National pay to stay

20 June 2012

Currently public sector pay is negotiated nationally, with all civil servants in a given job receiving the same pay regardless of location. There are (or rather were) plans to be set regionally, which while justifiable, are certainly not popular. There are certainly plenty of good reasons to have national pay awards, one of them being that the value of a given job should be uniform regardless of location, which in turn allows much freer movement of people within a system. In practice it means public sector workers are paid London salaries regardless of location, leading to serious distortions of the job-market.

Wales is a good illustration of what national pay results in. Aside from some blatant piss-takes, private sector gross salaries take some account of local costs of living, the idea being that it is uniform spending power that employees are interested in. With localised private sector pay awards but national public sector pay awards, average public sector pay in Wales is 18% above that of the private sector. This is a sure-fire guarantee that the Welsh private sector remains small, and a similar story is repeated across northern England as well.

The train-wreck comes when the private enterprise mentality of maximum returns from minimum outlays hit the employee mentality of wanting the same pay as their peers. With a 10-20% bonus the public sector is guaranteed to cream off all the best people, but for arguments sake I will assume that private salaries need to match public salaries. From the company perspective, this means that the cost of locating in Wales or Bradford is the same as locating in London or Hertfordshire. And it is a no-brainer: Wales and Bradford don't stand a chance.

With no employee costs to differentiate between locations, it is other factors that come into play, and the major one is target market. If most clients are in London, then locating 150+ miles away is a recipe for higher logistical (especially travel) costs, even if it is not strategic suicide in terms of winning contracts.
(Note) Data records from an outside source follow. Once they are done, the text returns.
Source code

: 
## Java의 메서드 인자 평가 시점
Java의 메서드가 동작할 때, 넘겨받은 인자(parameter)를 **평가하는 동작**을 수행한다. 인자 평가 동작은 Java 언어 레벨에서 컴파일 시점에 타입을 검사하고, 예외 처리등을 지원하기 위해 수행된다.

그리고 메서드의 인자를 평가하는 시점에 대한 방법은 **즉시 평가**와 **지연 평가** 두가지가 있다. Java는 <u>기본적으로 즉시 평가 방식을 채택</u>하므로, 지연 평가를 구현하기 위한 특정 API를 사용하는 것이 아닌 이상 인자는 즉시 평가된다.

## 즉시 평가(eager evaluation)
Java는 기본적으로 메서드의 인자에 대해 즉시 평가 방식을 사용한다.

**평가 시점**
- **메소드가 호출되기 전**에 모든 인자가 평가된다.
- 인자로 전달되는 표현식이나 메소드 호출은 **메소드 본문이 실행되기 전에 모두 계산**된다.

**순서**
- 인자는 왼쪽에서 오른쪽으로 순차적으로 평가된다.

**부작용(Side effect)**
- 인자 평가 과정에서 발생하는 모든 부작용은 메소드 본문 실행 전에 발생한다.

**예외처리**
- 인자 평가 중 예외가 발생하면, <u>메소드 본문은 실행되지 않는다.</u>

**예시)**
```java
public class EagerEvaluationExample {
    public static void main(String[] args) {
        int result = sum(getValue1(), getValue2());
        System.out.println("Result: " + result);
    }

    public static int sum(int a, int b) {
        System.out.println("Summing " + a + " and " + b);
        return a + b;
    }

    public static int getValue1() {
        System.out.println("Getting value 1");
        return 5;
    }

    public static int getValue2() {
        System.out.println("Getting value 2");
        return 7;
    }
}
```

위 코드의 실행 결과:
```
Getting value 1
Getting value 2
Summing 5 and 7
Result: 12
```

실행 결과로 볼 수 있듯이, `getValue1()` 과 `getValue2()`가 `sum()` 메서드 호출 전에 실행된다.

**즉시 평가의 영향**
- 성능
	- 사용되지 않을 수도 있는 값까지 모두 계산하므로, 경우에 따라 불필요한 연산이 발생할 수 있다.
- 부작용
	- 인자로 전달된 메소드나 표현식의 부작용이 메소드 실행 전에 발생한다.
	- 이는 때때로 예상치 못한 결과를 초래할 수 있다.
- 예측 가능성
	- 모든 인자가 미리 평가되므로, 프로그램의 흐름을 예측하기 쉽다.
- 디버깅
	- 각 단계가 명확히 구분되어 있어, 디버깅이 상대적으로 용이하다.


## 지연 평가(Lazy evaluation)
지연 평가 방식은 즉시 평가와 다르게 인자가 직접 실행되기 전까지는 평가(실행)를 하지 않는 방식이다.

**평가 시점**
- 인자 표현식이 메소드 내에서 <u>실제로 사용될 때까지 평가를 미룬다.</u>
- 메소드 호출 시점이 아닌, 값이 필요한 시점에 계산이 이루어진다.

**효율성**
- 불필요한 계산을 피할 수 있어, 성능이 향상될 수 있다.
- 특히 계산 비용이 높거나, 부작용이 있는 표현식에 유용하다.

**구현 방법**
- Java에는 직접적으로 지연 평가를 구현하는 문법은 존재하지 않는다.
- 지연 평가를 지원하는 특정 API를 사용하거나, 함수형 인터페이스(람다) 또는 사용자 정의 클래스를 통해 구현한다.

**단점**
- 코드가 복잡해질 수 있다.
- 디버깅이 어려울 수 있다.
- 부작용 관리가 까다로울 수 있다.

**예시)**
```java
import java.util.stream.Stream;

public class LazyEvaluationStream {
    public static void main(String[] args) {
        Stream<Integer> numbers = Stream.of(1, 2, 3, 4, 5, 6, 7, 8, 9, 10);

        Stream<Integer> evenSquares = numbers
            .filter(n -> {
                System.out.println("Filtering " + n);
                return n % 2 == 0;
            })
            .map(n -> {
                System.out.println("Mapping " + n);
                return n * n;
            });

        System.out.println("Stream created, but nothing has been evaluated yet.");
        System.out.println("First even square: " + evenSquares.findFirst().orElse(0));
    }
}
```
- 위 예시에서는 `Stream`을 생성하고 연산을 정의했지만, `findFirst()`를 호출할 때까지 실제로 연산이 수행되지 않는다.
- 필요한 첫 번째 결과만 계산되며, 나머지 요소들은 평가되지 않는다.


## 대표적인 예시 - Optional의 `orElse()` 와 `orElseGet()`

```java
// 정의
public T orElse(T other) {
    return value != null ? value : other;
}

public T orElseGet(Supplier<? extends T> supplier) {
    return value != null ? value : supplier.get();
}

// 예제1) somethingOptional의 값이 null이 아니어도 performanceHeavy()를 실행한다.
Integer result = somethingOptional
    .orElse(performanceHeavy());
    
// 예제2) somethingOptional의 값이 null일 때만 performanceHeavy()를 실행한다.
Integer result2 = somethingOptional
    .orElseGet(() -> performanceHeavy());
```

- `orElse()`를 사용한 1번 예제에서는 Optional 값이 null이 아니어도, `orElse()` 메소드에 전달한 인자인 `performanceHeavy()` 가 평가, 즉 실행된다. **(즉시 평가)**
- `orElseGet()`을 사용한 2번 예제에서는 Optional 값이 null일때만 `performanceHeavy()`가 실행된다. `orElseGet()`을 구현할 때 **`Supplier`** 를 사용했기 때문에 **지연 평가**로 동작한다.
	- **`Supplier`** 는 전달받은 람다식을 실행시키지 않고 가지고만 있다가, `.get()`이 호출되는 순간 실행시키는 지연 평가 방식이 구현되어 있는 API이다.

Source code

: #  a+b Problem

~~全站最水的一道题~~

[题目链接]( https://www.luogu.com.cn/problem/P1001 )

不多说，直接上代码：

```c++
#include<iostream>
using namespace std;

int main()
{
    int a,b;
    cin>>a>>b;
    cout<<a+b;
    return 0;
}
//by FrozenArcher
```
Before long you end up with a situation where the private sector only even considers the regions if they get grants & tax breaks, and then you are up to your neck in corporate welfare.

The fundamental problem with introducing regional pay awards is that for it to be meaningful, the relative level of public sector pay has to come down one way or another. Unions will obviously spin it using terms such as slashing and race to bottom, which is hard to counter given that the whole regional pay plan is primarily driven by deficit reduction. Regardless of intention, it is not good news for any coalition MPs who represent seats with large numbers of overpaidessential public sector workers.